The current UK Prime Minister, Keir Starmer, is now facing an imminent threat of resignation after a revolt among several Labour Party MPs following a thumping defeat in the recent local elections.
Allies of Keir Starmer expect him to set out a timetable for his departure as UK prime minister imminently and open the door for rival Andy Burnham to replace him. In addition, an official statement from Starmer ceding power may come as soon as Monday, 22 June 2026.
The British pound has extended its losses by 0.2% against the US dollar in today’s Asian session, trading at an intraday level of 1.3205 per USD at the time of writing, following last week’s steep 1.3% loss against the greenback.
Now, let’s focus on the medium-term technical chart of the GBP/USD.
Looking vulnerable for a potential major bearish breakdown below 1.3160
Fig. 1: GBP/USD medium-term trend as of 22 Jun 2026 (Source: TradingView). The information presented is historical information, and past performance is not indicative of future performance.
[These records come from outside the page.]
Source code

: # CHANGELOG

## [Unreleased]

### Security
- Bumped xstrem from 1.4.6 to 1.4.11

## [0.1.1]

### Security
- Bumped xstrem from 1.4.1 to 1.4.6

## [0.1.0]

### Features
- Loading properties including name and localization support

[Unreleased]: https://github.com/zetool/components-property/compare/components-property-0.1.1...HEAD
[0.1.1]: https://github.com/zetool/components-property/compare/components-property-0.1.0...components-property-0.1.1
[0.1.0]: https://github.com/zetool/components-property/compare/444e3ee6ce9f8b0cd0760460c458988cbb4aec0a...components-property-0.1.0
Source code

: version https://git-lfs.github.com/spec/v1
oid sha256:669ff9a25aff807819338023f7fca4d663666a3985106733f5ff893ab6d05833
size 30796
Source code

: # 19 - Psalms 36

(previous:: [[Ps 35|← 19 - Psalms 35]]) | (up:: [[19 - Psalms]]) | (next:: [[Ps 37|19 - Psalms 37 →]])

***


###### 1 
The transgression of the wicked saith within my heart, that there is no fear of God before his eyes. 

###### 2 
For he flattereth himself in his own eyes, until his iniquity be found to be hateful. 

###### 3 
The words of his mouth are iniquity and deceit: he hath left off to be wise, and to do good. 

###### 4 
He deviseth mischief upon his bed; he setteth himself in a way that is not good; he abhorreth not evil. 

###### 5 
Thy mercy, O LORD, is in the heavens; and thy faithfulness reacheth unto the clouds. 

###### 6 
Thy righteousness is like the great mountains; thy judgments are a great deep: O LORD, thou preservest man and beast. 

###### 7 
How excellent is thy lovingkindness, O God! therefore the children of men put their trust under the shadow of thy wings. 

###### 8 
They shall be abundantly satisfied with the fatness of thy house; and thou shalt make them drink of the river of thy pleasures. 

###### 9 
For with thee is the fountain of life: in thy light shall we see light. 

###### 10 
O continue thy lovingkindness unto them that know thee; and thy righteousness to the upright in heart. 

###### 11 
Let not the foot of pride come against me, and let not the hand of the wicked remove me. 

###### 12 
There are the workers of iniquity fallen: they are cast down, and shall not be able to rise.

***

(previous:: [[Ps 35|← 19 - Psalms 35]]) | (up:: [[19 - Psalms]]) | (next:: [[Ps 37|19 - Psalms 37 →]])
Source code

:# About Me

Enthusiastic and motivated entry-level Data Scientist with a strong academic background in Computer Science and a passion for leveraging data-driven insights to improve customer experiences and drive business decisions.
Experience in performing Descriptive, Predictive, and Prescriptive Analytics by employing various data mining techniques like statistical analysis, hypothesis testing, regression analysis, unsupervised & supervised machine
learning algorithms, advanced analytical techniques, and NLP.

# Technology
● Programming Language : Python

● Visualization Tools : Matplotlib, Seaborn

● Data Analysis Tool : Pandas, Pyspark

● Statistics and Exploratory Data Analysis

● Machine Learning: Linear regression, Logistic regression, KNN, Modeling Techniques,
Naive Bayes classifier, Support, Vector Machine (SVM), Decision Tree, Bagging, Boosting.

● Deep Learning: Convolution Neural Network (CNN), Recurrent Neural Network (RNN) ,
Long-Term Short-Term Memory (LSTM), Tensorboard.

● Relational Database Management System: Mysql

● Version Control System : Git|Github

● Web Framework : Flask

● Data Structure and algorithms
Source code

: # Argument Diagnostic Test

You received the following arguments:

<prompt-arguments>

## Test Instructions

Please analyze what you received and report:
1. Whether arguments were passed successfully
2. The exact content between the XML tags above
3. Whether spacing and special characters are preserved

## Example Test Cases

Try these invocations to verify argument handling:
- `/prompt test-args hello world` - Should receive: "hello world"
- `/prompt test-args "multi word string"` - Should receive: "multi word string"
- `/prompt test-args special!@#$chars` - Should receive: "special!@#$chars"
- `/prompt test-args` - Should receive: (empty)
Last week’s weakness has led GBP/USD to plummet to a 3-month low and retest the long-term secular ascending channel support at 1.3160, in place since the 26 September 2022 low (an intraday low of 1.3163 was printed on 19 June 2026) (see Fig. 1).
The 4-hour RSI momentum indicator has continued to show bearish momentum after a bearish reaction at its pullback resistance at the 36 level. Also, GBP/USD continues to trade below the key 200-day moving average and oscillate within a medium-term descending channel since the 11 May 2026 high of 1.3654.
Watch the 1.3325 key medium-term pivotal resistance, and a break below 1.3160 may reinforce a potential medium-term downtrend phase to expose the next medium-term supports at 1.3100 and 1.3044/3010 (also a Fibonacci extension).
On the other hand, a clearance and a daily close above 1.3325 invalidate the bearish tone, opening scope for the next medium-term resistances at 1.3385 (also close to the 20-day and 200-day moving averages) and 1.3460 (also the 50-day moving average).
This article and its contents are intended for educational purposes only and should not be considered trading advice.